Using Custom Images in DC/OS Data Science Engine

This guide will show you how to build a custom Docker image for Spark Executor. You can use these custom-built images with libraries used in distributed Spark jobs.

  1. To identify the currently used image, open a Terminal from the Notebook UI and run the following command:

    cat /opt/spark/conf/spark-defaults.conf | grep "spark.mesos.executor.docker.image"
    # Output would be something like this:
    # mesosphere/jupyter-service-worker:26a3231f513a686a2fcfb6f9ddb8acd45da467b261311b48a45b2a55bb0f2613
    
  2. Create a Dockerfile. We will use conda install -yq spacy as an example, and will install spacy for demo purposes. On your personal laptop or server, create a file with name Dockerfile and put the following content into it:

    FROM mesosphere/jupyter-service-worker:26a3231f513a686a2fcfb6f9ddb8acd45da467b261311b48a45b2a55bb0f2613
    USER nobody
    RUN conda install -yq spacy
    
  3. Build and push the Dockerfile. From the same directory where Dockerfile has been created, run the commands docker build and docker push as shown below. Assuming that the docker repository name is docker123 and image name is spacy-example, the commands will be:

    docker build -t docker123/spacy-example .
    docker push docker123/spacy-example
    

Example Notebook

In the following example, you will use a user-defined function to import a library we installed in a custom image.

Open a Python Notebook and put the following in a code cell:

import pyspark
from pyspark.sql import SparkSession
# Specify custom image to be used, via spark.mesos.executor.docker.image configuration property
spark = SparkSession.builder.config("spark.mesos.executor.docker.image", "docker123/spacy-example").appName("Test UDF").getOrCreate()

from pyspark.sql.types import StringType

def test_func(x):
    import spacy
    return x

spark.udf.register("test_func", test_func, StringType())

spark.range(1, 20).registerTempTable("test")

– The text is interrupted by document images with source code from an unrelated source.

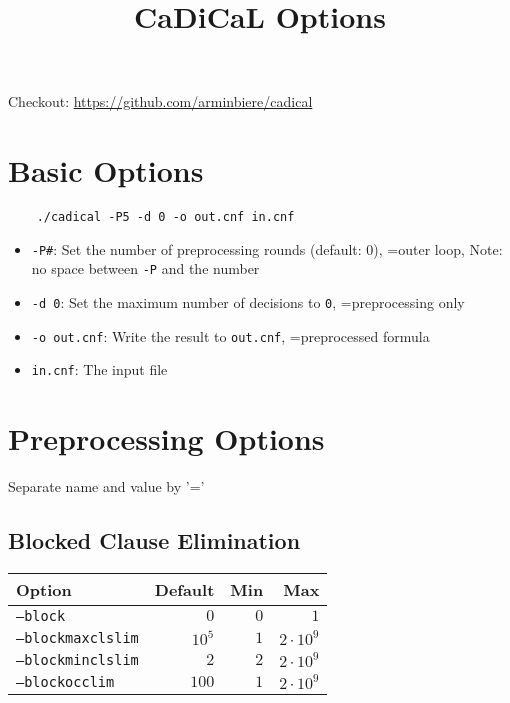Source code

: \documentclass{article}
\begin{document}
\title{CaDiCaL Options}
\date{}

\maketitle

Checkout: \url{https://github.com/arminbiere/cadical}

\section{Basic Options}

\begin{verbatim}
    ./cadical -P5 -d 0 -o out.cnf in.cnf
\end{verbatim}

\begin{itemize}
    \item \texttt{-P\#}: Set the number of preprocessing rounds (default: 0), =outer loop, Note: no space between \texttt{-P} and the number
    \item \texttt{-d 0}: Set the maximum number of decisions to \texttt{0}, =preprocessing only
    \item \texttt{-o out.cnf}: Write the result to \texttt{out.cnf}, =preprocessed formula
    \item \texttt{in.cnf}: The input file
\end{itemize}

\section{Preprocessing Options}

Separate name and value by '='

\subsection{Blocked Clause Elimination}
\begin{tabular}{l|rrr}
    Option & Default & Min & Max \\
    \hline
    \texttt{--block}          & $0$    & $0$  & $1$ \\
    \texttt{--blockmaxclslim} & $10^5$ & $1$  & $2 \cdot 10^9$ \\
    \texttt{--blockminclslim} & $2$    & $2$  & $2 \cdot 10^9$ \\
    \texttt{--blockocclim}    & $100$  & $1$  & $2 \cdot 10^9$ \\    
\end{tabular}
\end{document}
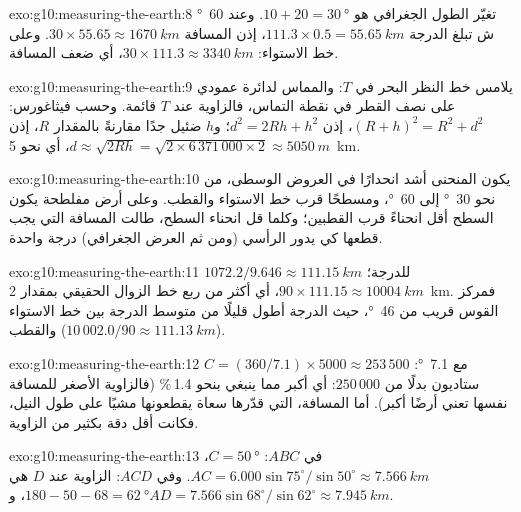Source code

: \begin{solution}{exo:g10:measuring-the-earth:8}
تغيّر الطول الجغرافي هو $10 + 20 = \qty{30}{\degree}$. وعند
\qty{60}{\degree} ش تبلغ الدرجة $111.3 \times 0.5 = \qty{55.65}{km}$، إذن
المسافة $30 \times 55.65 \approx \qty{1670}{km}$. وعلى خط الاستواء:
$30 \times 111.3 \approx \qty{3340}{km}$، أي ضعف المسافة.
\end{solution}

\begin{solution}{exo:g10:measuring-the-earth:9}
يلامس خط النظر البحر في $T$: والمماس لدائرة عمودي على نصف القطر في نقطة
التماس، فالزاوية عند $T$ قائمة. وحسب فيثاغورس: $(R+h)^2 = R^2 + d^2$، إذن $d^2 = 2Rh + h^2$؛ و$h$
ضئيل جدًا مقارنةً بالمقدار $R$، إذن $d \approx \sqrt{2Rh} = \sqrt{2 \times
6\,371\,000 \times 2} \approx \qty{5050}{m}$، أي نحو \qty{5}{km}.
\end{solution}

\begin{solution}{exo:g10:measuring-the-earth:10}
يكون المنحنى أشد انحدارًا في العروض الوسطى، من نحو \qty{30}{\degree} إلى
\qty{60}{\degree}، ومسطحًا قرب خط الاستواء والقطب. وعلى أرض مفلطحة يكون السطح
أقل انحناءً قرب القطبين؛ وكلما قل انحناء السطح، طالت المسافة التي يجب قطعها كي
يدور الرأسي (ومن ثم العرض الجغرافي) درجة
واحدة.
\end{solution}

\begin{solution}{exo:g10:measuring-the-earth:11}
$1072.2/9.646 \approx \qty{111.15}{km}$ للدرجة؛ $90 \times 111.15
\approx \qty{10004}{km}$، أي أكثر من ربع خط الزوال الحقيقي بمقدار \qty{2}{km}.
فمركز القوس قريب من \qty{46}{\degree}، حيث الدرجة أطول قليلًا من متوسط الدرجة
بين خط الاستواء والقطب
($10\,002.0/90 \approx \qty{111.13}{km}$).
\end{solution}

\begin{solution}{exo:g10:measuring-the-earth:12}
مع \qty{7.1}{\degree}: $C = (360/7.1) \times 5000 \approx 253\,500$ ستاديون
بدلًا من $250\,000$: أي أكبر مما ينبغي بنحو 1.4\,\% (فالزاوية الأصغر للمسافة
نفسها تعني أرضًا أكبر). أما المسافة، التي قدّرها سعاة يقطعونها مشيًا على طول
النيل، فكانت أقل دقة بكثير من الزاوية.
\end{solution}

\begin{solution}{exo:g10:measuring-the-earth:13}
في $ABC$: $C = \qty{50}{\degree}$، $AC = 6.000 \sin 75^\circ/\sin 50^\circ
\approx \qty{7.566}{km}$. وفي $ACD$: الزاوية عند $D$ هي $180 - 50 - 68 =
\qty{62}{\degree}$، و$AD = 7.566 \sin 68^\circ/\sin 62^\circ \approx
\qty{7.945}{km}$.
\end{solution}

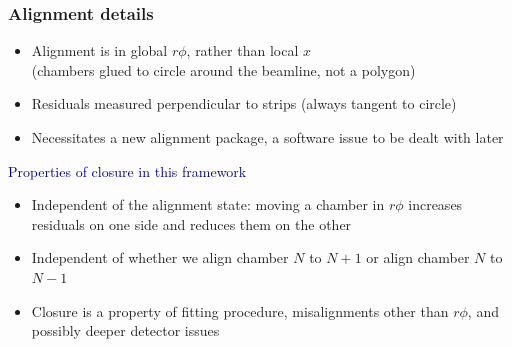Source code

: \documentclass[compress]{beamer}
\begin{document}
\begin{frame}
\frametitle{Alignment details}
\small
\begin{itemize}
\item Alignment is in global $r\phi$, rather than local $x$ \\ (chambers glued to circle around the beamline, not a polygon)
\item Residuals measured perpendicular to strips (always tangent to circle)
\item Necessitates a new alignment package, a software issue to be dealt with later
\end{itemize}

\vspace{0.4 cm}
\hspace{-0.83 cm} \textcolor{darkblue}{\Large Properties of closure in this framework}

\vspace{0.2 cm}
\begin{itemize}
\item Independent of the alignment state: moving a chamber in $r\phi$
  increases residuals on one side and reduces them on the other
\item Independent of whether we align chamber $N$ to $N+1$ or align chamber $N$ to $N-1$
\item Closure is a property of fitting procedure, misalignments other
  than $r\phi$, and possibly deeper detector issues
\end{itemize}
\end{frame}
\end{document}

spark.sql("SELECT test_func(id) from test").collect()

spark.stop()

Expected output would be:

[Row(test_func(id)='1'),
 Row(test_func(id)='2'),
 Row(test_func(id)='3'),
 Row(test_func(id)='4'),
 Row(test_func(id)='5'),
 Row(test_func(id)='6'),
 Row(test_func(id)='7'),
 Row(test_func(id)='8'),
 Row(test_func(id)='9'),
 Row(test_func(id)='10'),
 Row(test_func(id)='11'),
 Row(test_func(id)='12'),
 Row(test_func(id)='13'),
 Row(test_func(id)='14'),
 Row(test_func(id)='15'),
 Row(test_func(id)='16'),
 Row(test_func(id)='17'),
 Row(test_func(id)='18'),
 Row(test_func(id)='19')]